#### REQUIREMENT:
In the entries that follow, find the line containing "SQL (Structured Query"; from there, copy every line exactly through the line containing "#### Applications".

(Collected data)

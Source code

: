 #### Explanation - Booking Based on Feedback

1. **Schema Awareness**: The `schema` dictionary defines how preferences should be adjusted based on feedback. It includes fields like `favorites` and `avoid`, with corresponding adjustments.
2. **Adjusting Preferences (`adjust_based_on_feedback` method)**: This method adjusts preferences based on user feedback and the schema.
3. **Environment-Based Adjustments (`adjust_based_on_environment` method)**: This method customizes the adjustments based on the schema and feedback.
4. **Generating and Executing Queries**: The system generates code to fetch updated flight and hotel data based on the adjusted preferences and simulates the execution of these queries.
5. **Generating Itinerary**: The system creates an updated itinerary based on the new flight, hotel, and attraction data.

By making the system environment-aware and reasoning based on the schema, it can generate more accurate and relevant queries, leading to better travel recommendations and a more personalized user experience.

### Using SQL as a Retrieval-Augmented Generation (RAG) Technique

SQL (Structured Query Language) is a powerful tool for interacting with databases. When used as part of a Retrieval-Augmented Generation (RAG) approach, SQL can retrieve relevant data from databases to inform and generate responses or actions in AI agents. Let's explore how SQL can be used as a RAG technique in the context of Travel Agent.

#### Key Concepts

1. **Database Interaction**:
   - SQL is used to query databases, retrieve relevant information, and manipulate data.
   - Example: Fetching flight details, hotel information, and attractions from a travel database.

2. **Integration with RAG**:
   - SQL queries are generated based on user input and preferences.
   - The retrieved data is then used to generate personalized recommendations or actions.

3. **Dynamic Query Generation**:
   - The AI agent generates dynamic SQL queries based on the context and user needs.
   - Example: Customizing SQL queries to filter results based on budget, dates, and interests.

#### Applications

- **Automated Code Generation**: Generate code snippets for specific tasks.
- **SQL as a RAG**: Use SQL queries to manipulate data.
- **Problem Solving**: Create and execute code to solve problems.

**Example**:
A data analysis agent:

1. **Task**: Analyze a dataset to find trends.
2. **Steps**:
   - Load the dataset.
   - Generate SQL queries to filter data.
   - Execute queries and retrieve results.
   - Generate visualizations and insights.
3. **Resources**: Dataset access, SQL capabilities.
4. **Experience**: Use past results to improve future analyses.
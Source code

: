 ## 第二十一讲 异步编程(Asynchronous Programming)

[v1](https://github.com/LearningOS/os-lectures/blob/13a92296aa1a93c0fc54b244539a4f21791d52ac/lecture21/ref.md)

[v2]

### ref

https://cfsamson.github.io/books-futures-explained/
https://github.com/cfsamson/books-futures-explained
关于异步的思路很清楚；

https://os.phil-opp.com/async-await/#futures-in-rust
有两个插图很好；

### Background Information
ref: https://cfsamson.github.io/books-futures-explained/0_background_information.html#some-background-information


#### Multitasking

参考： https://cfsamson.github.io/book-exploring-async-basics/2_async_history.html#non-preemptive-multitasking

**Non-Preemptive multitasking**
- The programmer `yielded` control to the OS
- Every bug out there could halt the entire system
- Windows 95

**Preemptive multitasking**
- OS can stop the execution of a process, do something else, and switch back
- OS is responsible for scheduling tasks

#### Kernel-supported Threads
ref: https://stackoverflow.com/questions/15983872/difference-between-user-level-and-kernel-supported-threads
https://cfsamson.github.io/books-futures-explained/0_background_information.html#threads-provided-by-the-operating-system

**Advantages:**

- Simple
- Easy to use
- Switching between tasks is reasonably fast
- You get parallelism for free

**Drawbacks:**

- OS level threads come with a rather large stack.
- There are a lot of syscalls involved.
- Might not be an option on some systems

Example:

#### FINISHED EXERCISE:
SQL (Structured Query Language) is a powerful tool for interacting with databases. When used as part of a Retrieval-Augmented Generation (RAG) approach, SQL can retrieve relevant data from databases to inform and generate responses or actions in AI agents. Let's explore how SQL can be used as a RAG technique in the context of Travel Agent.

#### Key Concepts

1. **Database Interaction**:
   - SQL is used to query databases, retrieve relevant information, and manipulate data.
   - Example: Fetching flight details, hotel information, and attractions from a travel database.

2. **Integration with RAG**:
   - SQL queries are generated based on user input and preferences.
   - The retrieved data is then used to generate personalized recommendations or actions.

3. **Dynamic Query Generation**:
   - The AI agent generates dynamic SQL queries based on the context and user needs.
   - Example: Customizing SQL queries to filter results based on budget, dates, and interests.

#### Applications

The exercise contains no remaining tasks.